[Collected data entries]

□ □ □

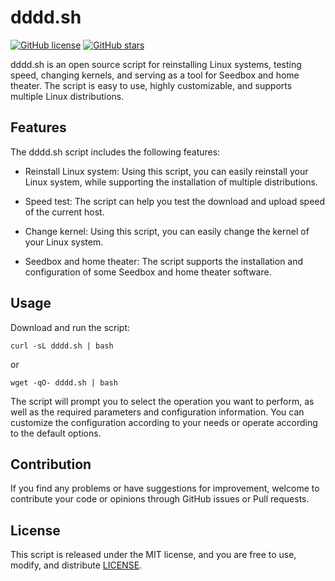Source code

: # dddd.sh

[![GitHub license](https://img.shields.io/badge/license-MIT-blue.svg)](https://github.com/QuintinShaw/dddd.sh/blob/main/LICENSE)
[![GitHub stars](https://img.shields.io/github/stars/your/ddd.sh.svg)](https://github.com/QuintinShaw/dddd.sh/stargazers)

dddd.sh is an open source script for reinstalling Linux systems, testing speed, changing kernels, and serving as a tool for Seedbox and home theater. The script is easy to use, highly customizable, and supports multiple Linux distributions.

## Features

The dddd.sh script includes the following features:

- Reinstall Linux system: Using this script, you can easily reinstall your Linux system, while supporting the installation of multiple distributions.

- Speed test: The script can help you test the download and upload speed of the current host.

- Change kernel: Using this script, you can easily change the kernel of your Linux system.

- Seedbox and home theater: The script supports the installation and configuration of some Seedbox and home theater software.

## Usage

Download and run the script:

```
curl -sL dddd.sh | bash
```

or

```
wget -qO- dddd.sh | bash
```


The script will prompt you to select the operation you want to perform, as well as the required parameters and configuration information. You can customize the configuration according to your needs or operate according to the default options.

## Contribution

If you find any problems or have suggestions for improvement, welcome to contribute your code or opinions through GitHub issues or Pull requests.

## License

This script is released under the MIT license, and you are free to use, modify, and distribute [LICENSE](https://github.com/QuintinShaw/dddd.sh/blob/main/LICENSE).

□ □ □

Nothing but the lines from the one that contains "## Features" through the end of the data above should appear, each reproduced exactly.

## Features

The dddd.sh script includes the following features:

- Reinstall Linux system: Using this script, you can easily reinstall your Linux system, while supporting the installation of multiple distributions.

- Speed test: The script can help you test the download and upload speed of the current host.

- Change kernel: Using this script, you can easily change the kernel of your Linux system.

- Seedbox and home theater: The script supports the installation and configuration of some Seedbox and home theater software.

## Usage

Download and run the script:

```
curl -sL dddd.sh | bash
```

or

```
wget -qO- dddd.sh | bash
```


The script will prompt you to select the operation you want to perform, as well as the required parameters and configuration information. You can customize the configuration according to your needs or operate according to the default options.

## Contribution

If you find any problems or have suggestions for improvement, welcome to contribute your code or opinions through GitHub issues or Pull requests.

## License

This script is released under the MIT license, and you are free to use, modify, and distribute [LICENSE](https://github.com/QuintinShaw/dddd.sh/blob/main/LICENSE).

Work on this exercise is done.